Sujith SN through his miniaturised paper works titled Prelude represents an appalling reality of our delusional landscape with morphed horizons and smog scapes. The abstraction caused by an extreme urbanisation and unplanned industrial growth that has disrupted the troposphere making a haze of mirages. The human is seen as a witness to this prelude of an apocalyptic future clouded with uncertainty and unpredictability.
Sneh Mehra portrays this same uncertainty through a series of works Dry August, Wet September etc. which illustrates the unpredictability and erratic growth and decay of the surrounding foliage. Through the canvases Growth of Plastic Flowers I & II, the artist has finely rendered the proliferation of the plastic inlayed within the foliage transforming the tree-scape into a synthetically mutated plastic-scape which is hazardous for our existence.
Lakshman Rao Kotturu’s sculptures present another dichotomy, of life’s profundity along with its shallow reality caused due to treachery, betrayal, lies, helplessness and power play. An organised system that has seeped into our inner-scapes and have bound us in its complex structures and workings. Lakshman portrays these fluctuations using ordinary objects from his everyday life, like knives, scissors, hangars and food plates that forms a story as well as the body of an animal, re-creating fables and reviving the lost history of folk tales.
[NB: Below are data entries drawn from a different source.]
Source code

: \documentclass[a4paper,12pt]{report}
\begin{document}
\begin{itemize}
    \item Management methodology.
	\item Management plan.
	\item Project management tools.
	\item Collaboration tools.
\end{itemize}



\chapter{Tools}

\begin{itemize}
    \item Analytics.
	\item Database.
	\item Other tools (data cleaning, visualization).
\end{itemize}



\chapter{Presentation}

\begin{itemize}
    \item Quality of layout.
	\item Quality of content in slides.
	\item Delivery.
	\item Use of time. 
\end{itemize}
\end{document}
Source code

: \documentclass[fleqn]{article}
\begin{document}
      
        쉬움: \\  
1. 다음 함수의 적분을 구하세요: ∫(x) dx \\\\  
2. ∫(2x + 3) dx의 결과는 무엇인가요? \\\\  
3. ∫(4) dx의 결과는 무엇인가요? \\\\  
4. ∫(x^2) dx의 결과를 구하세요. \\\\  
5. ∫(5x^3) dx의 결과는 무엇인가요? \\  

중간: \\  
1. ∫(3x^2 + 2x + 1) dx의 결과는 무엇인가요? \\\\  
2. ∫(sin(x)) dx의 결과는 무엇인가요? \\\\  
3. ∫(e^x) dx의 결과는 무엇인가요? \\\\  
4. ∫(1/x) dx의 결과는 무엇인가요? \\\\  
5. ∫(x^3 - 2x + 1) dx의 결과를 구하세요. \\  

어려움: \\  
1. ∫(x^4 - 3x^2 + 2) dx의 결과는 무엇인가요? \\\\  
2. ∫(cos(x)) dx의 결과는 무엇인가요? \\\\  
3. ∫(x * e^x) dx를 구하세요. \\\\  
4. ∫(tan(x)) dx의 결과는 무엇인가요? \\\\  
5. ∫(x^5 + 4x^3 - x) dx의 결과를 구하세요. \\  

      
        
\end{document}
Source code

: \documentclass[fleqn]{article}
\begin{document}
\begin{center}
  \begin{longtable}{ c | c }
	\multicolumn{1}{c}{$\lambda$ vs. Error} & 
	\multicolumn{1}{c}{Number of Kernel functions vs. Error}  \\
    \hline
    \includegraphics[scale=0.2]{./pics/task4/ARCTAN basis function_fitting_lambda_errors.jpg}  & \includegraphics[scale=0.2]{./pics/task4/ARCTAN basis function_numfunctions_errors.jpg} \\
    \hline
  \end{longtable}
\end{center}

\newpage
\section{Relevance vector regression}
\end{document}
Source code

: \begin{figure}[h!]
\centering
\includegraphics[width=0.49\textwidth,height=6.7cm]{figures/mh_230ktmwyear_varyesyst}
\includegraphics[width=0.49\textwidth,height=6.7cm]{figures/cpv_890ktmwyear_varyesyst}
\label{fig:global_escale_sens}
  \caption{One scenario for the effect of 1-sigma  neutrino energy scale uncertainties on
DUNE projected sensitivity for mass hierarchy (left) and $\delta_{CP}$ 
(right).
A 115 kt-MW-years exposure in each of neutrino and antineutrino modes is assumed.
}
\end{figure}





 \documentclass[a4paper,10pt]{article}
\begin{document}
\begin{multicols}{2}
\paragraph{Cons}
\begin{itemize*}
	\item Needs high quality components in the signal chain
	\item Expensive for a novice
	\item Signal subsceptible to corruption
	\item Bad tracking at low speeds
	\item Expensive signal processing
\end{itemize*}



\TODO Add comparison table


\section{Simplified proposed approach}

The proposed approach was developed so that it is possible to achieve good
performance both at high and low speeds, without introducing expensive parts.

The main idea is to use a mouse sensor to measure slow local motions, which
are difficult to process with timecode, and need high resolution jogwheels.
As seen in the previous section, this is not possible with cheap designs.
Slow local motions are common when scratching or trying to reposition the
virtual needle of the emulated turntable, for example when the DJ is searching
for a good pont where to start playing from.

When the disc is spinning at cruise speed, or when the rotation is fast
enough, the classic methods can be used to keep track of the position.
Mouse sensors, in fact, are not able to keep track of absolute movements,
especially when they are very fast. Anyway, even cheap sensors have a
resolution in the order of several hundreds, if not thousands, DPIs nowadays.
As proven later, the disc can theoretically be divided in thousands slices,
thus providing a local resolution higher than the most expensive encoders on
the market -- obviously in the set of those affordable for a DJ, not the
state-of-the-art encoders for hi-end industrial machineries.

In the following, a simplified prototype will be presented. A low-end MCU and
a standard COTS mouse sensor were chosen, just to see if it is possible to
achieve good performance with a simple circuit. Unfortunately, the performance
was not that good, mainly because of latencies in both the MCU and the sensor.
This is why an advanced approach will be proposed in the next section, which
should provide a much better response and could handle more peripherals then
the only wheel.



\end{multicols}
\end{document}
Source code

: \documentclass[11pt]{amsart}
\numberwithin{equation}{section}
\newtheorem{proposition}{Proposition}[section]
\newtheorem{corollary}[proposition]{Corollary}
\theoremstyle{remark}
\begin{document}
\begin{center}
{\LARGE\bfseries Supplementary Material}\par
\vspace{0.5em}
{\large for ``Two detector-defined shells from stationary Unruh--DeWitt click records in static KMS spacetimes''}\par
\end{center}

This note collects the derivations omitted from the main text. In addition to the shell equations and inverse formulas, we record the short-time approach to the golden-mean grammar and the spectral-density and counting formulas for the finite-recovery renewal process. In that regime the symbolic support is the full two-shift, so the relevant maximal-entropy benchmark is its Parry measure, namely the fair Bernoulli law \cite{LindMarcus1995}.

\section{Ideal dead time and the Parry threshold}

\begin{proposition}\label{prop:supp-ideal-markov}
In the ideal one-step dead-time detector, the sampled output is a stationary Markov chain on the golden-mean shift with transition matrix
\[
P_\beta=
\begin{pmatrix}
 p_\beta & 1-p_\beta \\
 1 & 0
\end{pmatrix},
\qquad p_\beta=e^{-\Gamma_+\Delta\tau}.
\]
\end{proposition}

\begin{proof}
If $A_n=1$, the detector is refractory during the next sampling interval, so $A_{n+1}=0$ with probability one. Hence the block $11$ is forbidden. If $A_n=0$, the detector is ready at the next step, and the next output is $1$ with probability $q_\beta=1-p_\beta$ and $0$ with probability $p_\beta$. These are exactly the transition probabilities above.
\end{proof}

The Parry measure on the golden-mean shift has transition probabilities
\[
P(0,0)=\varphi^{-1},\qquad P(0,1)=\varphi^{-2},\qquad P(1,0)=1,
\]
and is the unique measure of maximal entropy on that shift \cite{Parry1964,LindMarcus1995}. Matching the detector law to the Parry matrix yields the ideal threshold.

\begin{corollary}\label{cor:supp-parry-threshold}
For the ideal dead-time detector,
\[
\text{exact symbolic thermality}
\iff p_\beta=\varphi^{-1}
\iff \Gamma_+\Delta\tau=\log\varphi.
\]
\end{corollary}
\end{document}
The mettalized razor edged characteristics of the materials used are in stark contrast with the natural body-form of the animals, highlighting the disparate distance and deception between our co-existence.
Suhasisni Kejriwal series of mixed media works establish a pedagogical processes that reflects the journey of a collective landscape impregnated with its local and regional offshoots. Her engagement with two prominent surreal streets Chitpur in Kolkata and Chorbazaar in Mumbai, result in a series of archival works combined with embroidery, paint and print, conceptually representing the complex cultural-scape of these hybrid streets. In the work Beadon Street, one metaphorically connects the dilapidated structures, Jatra film posters, isolated stray animals and the antiquated rikshawala, that all entwines to form a displaced migrant-scape. The other two Untitled works starkly portrays this displacement seen through the astray goat juxtaposed with an automated two wheeler that pollutes and overpowers our disengaged existence.
Breathing Through Shifting Scapes, is a curatorial enquiry that brings together these dislodged, entangled, morphed and surreal scapes that the artists have been observing, archiving and voicing through the many mediums of their ongoing language of art.